Movies that depict events of real-life political scandals usually wind up being about as memorable as the entire career of WWF alumni Brutus the Barber Beefcake: unless you’re some sort of freak that obsesses on the subject matter in question, you’re really not going to give a shit about it 26 days down the line. But what about 26 years after a guy like Arne Treholt? While a good 99.9% of Americans can safely say they have no idea who he is, he’s something of a legend in his native Norway, where he was convicted and sent to prison in 1984 for treason.
Treholt’s classic case of Cold War espionage would hardly make a thoroughly secure notch for itself in the box office of any country, something first-time filmmaker Thomas Cappelen Malling obviously sensed. And so, Malling constructed a bizarre piece of alternative history entitled Kommandør Treholt & Ninjatroppen which, not only depicts Treholt in a positive, entirely patriotic light, but also portrays him as a super Norwegian Ninja (as it’s called in America).
Mixing the fears of the Cold War, that antiquated ’80s technology we still recognize and shudder over, a hip disco score and uncredited elements from the very worst Godfrey Ho offerings imaginable, Norwegian Ninja is so strange that it actually escalates above surrealism in a way that would even find Luis Buñuel himself scratching his head saying “No comprende.” Here, Treholt (Mads Ousdal) operates a secret, secluded island wherein he trains a number of men in the fine art of “ninjery.”
They use wingsuits, employ feng shei to ward of invaders by throwing them off-balance, talk to animals and have a killer lineup of vehicles like underwater torpedo-ski contraptions and a high-speed flying boat car thing. Who pays for all this shit? Well, it’s all at the behest of King Olav V (Trond-Viggo Torgersen), a seemingly-senile old fool who is really more lucid than one would believe. And the King’s secret army is in place for good reason, too — as the country is being secretly besieged by a number of traitors!
Making sure to pay proper respect to the campy cult films that inspired it, Malling deliberately keeps his special effects cheesy (I’m sure that even if the movie had been endowed with a much larger budget, things would have stayed the same). The acting is often intentionally stilted, as is some of the dialogue, while other aspects of the movie, though just as ridiculous, are incredibly reminiscent of actual events, such as a scene where a manned plane — part of the dastardly internal subterfuge — flies towards a building sporting twin towers as part of distraction so that the “ignorant masses” will endorse the country going to war.

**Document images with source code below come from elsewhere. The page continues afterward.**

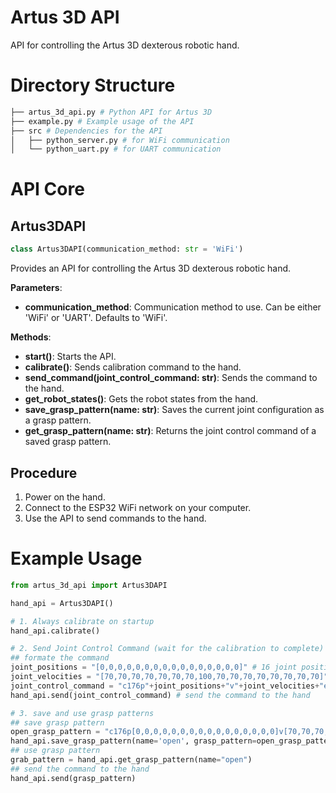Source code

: # Artus 3D API

API for controlling the Artus 3D dexterous robotic hand.

# Directory Structure
```bash
├── artus_3d_api.py # Python API for Artus 3D
├── example.py # Example usage of the API
├── src # Dependencies for the API
│   ├── python_server.py # for WiFi communication
│   └── python_uart.py # for UART communication
```


# API Core

## Artus3DAPI


```python
class Artus3DAPI(communication_method: str = 'WiFi')
```
Provides an API for controlling the Artus 3D dexterous robotic hand.

**Parameters**:
- **communication_method**: Communication method to use. Can be either 'WiFi' or 'UART'. Defaults to 'WiFi'.

**Methods**:
- **start()**: Starts the API.
- **calibrate()**: Sends calibration command to the hand.
- **send_command(joint_control_command: str)**: Sends the command to the hand.
- **get_robot_states()**: Gets the robot states from the hand.
- **save_grasp_pattern(name: str)**: Saves the current joint configuration as a grasp pattern.
- **get_grasp_pattern(name: str)**: Returns the joint control command of a saved grasp pattern.

## Procedure
1. Power on the hand.
2. Connect to the ESP32 WiFi network on your computer.
3. Use the API to send commands to the hand.

# Example Usage
```python
from artus_3d_api import Artus3DAPI

hand_api = Artus3DAPI()

# 1. Always calibrate on startup
hand_api.calibrate()

# 2. Send Joint Control Command (wait for the calibration to complete)
## formate the command
joint_positions = "[0,0,0,0,0,0,0,0,0,0,0,0,0,0,0,0]" # 16 joint positions (in degrees)
joint_velocities = "[70,70,70,70,70,70,70,100,70,70,70,70,70,70,70,70]" # 16 joint velocities
joint_control_command = "c176p"+joint_positions+"v"+joint_velocities+"end\n"
hand_api.send(joint_control_command) # send the command to the hand

# 3. save and use grasp patterns
## save grasp pattern
open_grasp_pattern = "c176p[0,0,0,0,0,0,0,0,0,0,0,0,0,0,0,0]v[70,70,70,70,70,70,70,100,70,70,70,70,70,70,70,70]end\n"
hand_api.save_grasp_pattern(name='open', grasp_pattern=open_grasp_pattern)
## use grasp pattern
grab_pattern = hand_api.get_grasp_pattern(name="open")
## send the command to the hand
hand_api.send(grasp_pattern)
```




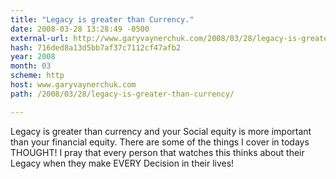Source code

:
```yaml
---
title: "Legacy is greater than Currency."
date: 2008-03-28 13:28:49 -0500
external-url: http://www.garyvaynerchuk.com/2008/03/28/legacy-is-greater-than-currency/
hash: 716ded8a13d5bb7af37c7112cf47afb2
year: 2008
month: 03
scheme: http
host: www.garyvaynerchuk.com
path: /2008/03/28/legacy-is-greater-than-currency/

---
```


Legacy is greater than currency and  your Social equity is more important than your financial equity. There are some of the things I cover in todays THOUGHT! I pray that every person that watches this thinks about their Legacy when they make EVERY Decision in their lives!
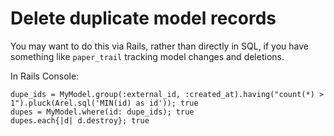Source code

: # Delete duplicate model records 

You may want to do this via Rails, rather than directly in SQL, if you have something like `paper_trail` tracking model changes and deletions. 

In Rails Console:

```
dupe_ids = MyModel.group(:external_id, :created_at).having("count(*) > 1").pluck(Arel.sql('MIN(id) as id')); true
dupes = MyModel.where(id: dupe_ids); true
dupes.each{|d| d.destroy}; true

```
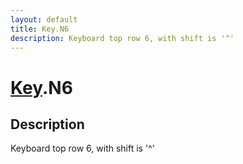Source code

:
 ```yaml
---
layout: default
title: Key.N6
description: Keyboard top row 6, with shift is '^'
---
```

# [Key]({{site.url}}/Pages/Reference/Key.html).N6

## Description
Keyboard top row 6, with shift is '^'

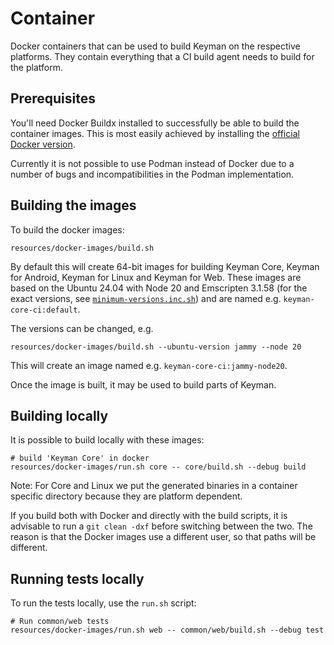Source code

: # Container

Docker containers that can be used to build Keyman on the respective
platforms. They contain everything that a CI build agent needs to
build for the platform.

## Prerequisites

You'll need Docker Buildx installed to successfully be able to build the
container images. This is most easily achieved by installing the [official
Docker version](https://docs.docker.com/engine/install/ubuntu/).

Currently it is not possible to use Podman instead of Docker due to a number
of bugs and incompatibilities in the Podman implementation.

## Building the images

To build the docker images:

```shell
resources/docker-images/build.sh
```

By default this will create 64-bit images for building
Keyman Core, Keyman for Android, Keyman for Linux and
Keyman for Web. These images are based on the Ubuntu 24.04
with Node 20 and Emscripten 3.1.58 (for the exact versions,
see [`minimum-versions.inc.sh`](../build/minimum-versions.inc.sh))
and are named e.g. `keyman-core-ci:default`.

The versions can be changed, e.g.

```shell
resources/docker-images/build.sh --ubuntu-version jammy --node 20
```

This will create an image named e.g. `keyman-core-ci:jammy-node20`.

Once the image is built, it may be used to build parts of Keyman.

## Building locally

It is possible to build locally with these images:

```shell
# build 'Keyman Core' in docker
resources/docker-images/run.sh core -- core/build.sh --debug build
```

Note: For Core and Linux we put the generated binaries in a
container specific directory because they are platform dependent.

If you build both with Docker and directly with the build scripts, it is
advisable to run a `git clean -dxf` before switching between the two. The
reason is that the Docker images use a different user, so that paths
will be different.

## Running tests locally

To run the tests locally, use the `run.sh` script:

```shell
# Run common/web tests
resources/docker-images/run.sh web -- common/web/build.sh --debug test
```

Dark Sky Films brings us this absurdist comedy in an anamorphic widescreen presentation that preserves the film’s 2.35:1 aspect ratio and a choice of either 5.1 or 2.0 Norwegian audio (yes, English subtitles are included — I would have really been confused were there not). Special features include several deleted scenes, a number of behind-the-scenes stuff, a handful of trailers/TV spots and a music video featuring the movie’s epically-awesome end theme (you’ll want to buy the soundtrack).
As much as I detest using such a word, Norwegian Ninja is definitely “hip” (much in the same way ninjas are to most people). The big drawback here, however, is the film gets too lost in its own surrealism at times; I enjoyed it, but it literally gave me a headache because of all the inspired illogicality. Thus, my recommendation for this film comes with a stipulation, should you choose to view this film (and you should): the consumption of drugs and/or alcohol are highly suggested.